Para quebrar essa cadeia perniciosa no Brasil, é necessário e urgente tornar a investigação criminal mais eficiente, com a revisão e a modernização de seus procedimentos e forma de organização das instituições envolvidas. Em vez dos tristes inquéritos policiais -- modelo burocrático, arcaico e sem resultados --, devem ter lugar procedimentos técnicos, eficazes, orientados para o desvendamento do crime e de seus autores e sempre com respeito aos direitos fundamentais do investigado.
A reorganização das polícias também é imprescindível. Elas devem ser estruturadas em forma de carreira com entrada única, submetendo-se à estruturação hierárquica de acordo com experiência, mérito e formação técnica. A atividade pericial deve fruir de autonomia e carreira própria, sem embargo do reconhecimento de outras perícias independentes. As polícias militares e a Polícia Rodoviária Federal devem ter atribuições de investigação próprias (ciclo completo de polícia) nos casos de flagrantes de delitos e dos crimes em que suas estruturas e inserção facilitam a investigação.
Peça-chave para solucionar o esquema que já ficou conhecido como Petrolão, outro instrumento essencial na luta contra a corrupção é a delação premiada, que tem se revelado extremamente eficiente para a coleta de provas. Fortalecer essa ferramenta significa destinar verbas públicas em escala suficiente para incrementar as redes de proteção a vítimas, testemunhas e réus colaboradores.
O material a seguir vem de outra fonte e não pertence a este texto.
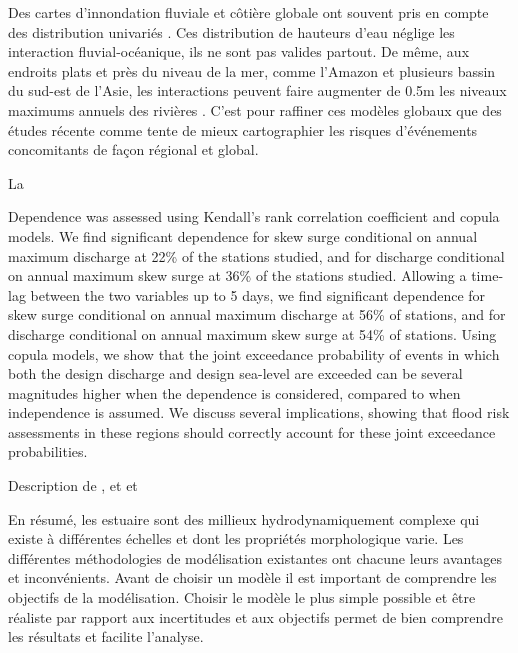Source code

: \documentclass[12pt]{article}   %
\begin{document}
     Des cartes d'innondation fluviale et côtière globale ont souvent pris en compte des distribution univariés \cite{Ward2015}. Ces distribution de hauteurs d'eau néglige les interaction fluvial-océanique, ils ne sont pas valides partout. De même, aux endroits plats et près du niveau de la mer, comme l'Amazon et plusieurs bassin du sud-est de l'Asie, les interactions peuvent faire augmenter de 0.5m les niveaux maximums annuels des rivières \cite{Ikeuchi2017}. C'est pour raffiner ces modèles globaux que des études récente comme \cite{Ward2018,Hendry2019,Wu2018,Couasnon2019} tente de mieux cartographier les risques d'événements concomitants de façon régional et global. 
    
    La 
    
Dependence was assessed using Kendall’s rank correlation coefficient and copula models. We find significant dependence for skew surge conditional on annual maximum
discharge at 22\% of the stations studied, and for discharge conditional on annual maximum skew
surge at 36\% of the stations studied. Allowing a time-lag between the two variables up to 5 days, we
find significant dependence for skew surge conditional on annual maximum discharge at 56\% of
stations, and for discharge conditional on annual maximum skew surge at 54\% of stations. Using
copula models, we show that the joint exceedance probability of events in which both the design
discharge and design sea-level are exceeded can be several magnitudes higher when the dependence is
considered, compared to when independence is assumed. We discuss several implications, showing
that flood risk assessments in these regions should correctly account for these joint exceedance
probabilities.
    
    Description de \cite{Ward2018}, \cite{Wu2018} et \cite{Couasnon2019} et \cite{Hendry2019}
    




    En résumé, les estuaire sont des millieux hydrodynamiquement complexe qui existe à différentes échelles et dont les propriétés morphologique varie. Les différentes méthodologies de modélisation existantes ont chacune leurs avantages et inconvénients. Avant de choisir un modèle il est important de comprendre les objectifs de la modélisation. Choisir le modèle le plus simple possible et être réaliste par rapport aux incertitudes et aux objectifs permet de bien comprendre les résultats et facilite l'analyse.  

    


\printbibliography
\end{document}
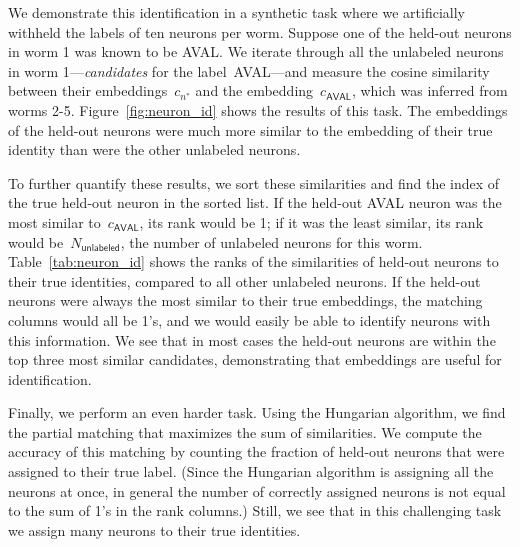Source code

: \documentclass{article}
\begin{document}
We demonstrate this identification in a synthetic task where we
artificially withheld the labels of ten neurons per worm.  Suppose one
of the held-out neurons in worm 1 was known to be \textsf{AVAL}.  We
iterate through all the unlabeled neurons in worm
1---\emph{candidates} for the label~\textsf{AVAL}---and measure the
cosine similarity between their embeddings~$c_{n^*}$ and the
embedding~$c_{\mathsf{AVAL}}$, which was inferred from worms 2-5.
Figure~\ref{fig:neuron_id} shows the results of this task.  The
embeddings of the held-out neurons were much more similar to the
embedding of their true identity than were the other unlabeled
neurons.


To further quantify these results, we sort these similarities
and find the index of the true held-out neuron in the sorted list.
If the held-out AVAL neuron was the most similar to~$c_{\mathsf{AVAL}}$,
its rank would be 1; if it was the least similar, its rank would
be~$N_{\mathsf{unlabeled}}$, the number of unlabeled neurons for
this worm.  Table~\ref{tab:neuron_id} shows the ranks of the
similarities of held-out neurons to their true identities, compared
to all other unlabeled neurons.  If the held-out
neurons were always the most similar to their true embeddings, the
matching columns would all be 1's, and we would easily be able to
identify neurons with this information.  We see that in most cases
the held-out neurons are within the top three most similar candidates,
demonstrating that embeddings are useful for identification. 


Finally, we perform an even harder task. Using the Hungarian algorithm,
we find the partial matching that maximizes the sum of similarities.
We compute the accuracy of this matching by counting the fraction of held-out
neurons that were assigned to their true label. (Since the Hungarian
algorithm is assigning all the neurons at once, in general the number
of correctly assigned neurons is not equal to the sum of 1's in the
rank columns.) Still, we see that in this challenging task we assign
many neurons to their true identities.
\end{document}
É necessário, também, aperfeiçoar a legislação para proteção de denunciantes de atos ilegais, os chamados whistleblowers.
Diminuir a sensação de impunidade e assim viabilizar uma política de prevenção à criminalidade pressupõe, ainda, uma reformulação do sistema recursal: é imperioso reduzir o número de recursos e possibilitar a execução da pena e do confisco de bens imediatamente após o exercício do direito ao duplo grau de jurisdição.
A Operação Lava-Jato é um divisor de águas na história do combate à corrupção, seja pelas somas de dinheiro, seja por seu impacto político. Resta saber se o país, mediante as instituições responsáveis, quer fazer as mudanças que assegurem um futuro mais republicano para a sociedade brasileira.
Alexandre Camanho é procurador regional da República e Presidente da ANPR.
Artigo originalmente publicado no jornal Correio Braziliense de 12 de dezembro de 2014.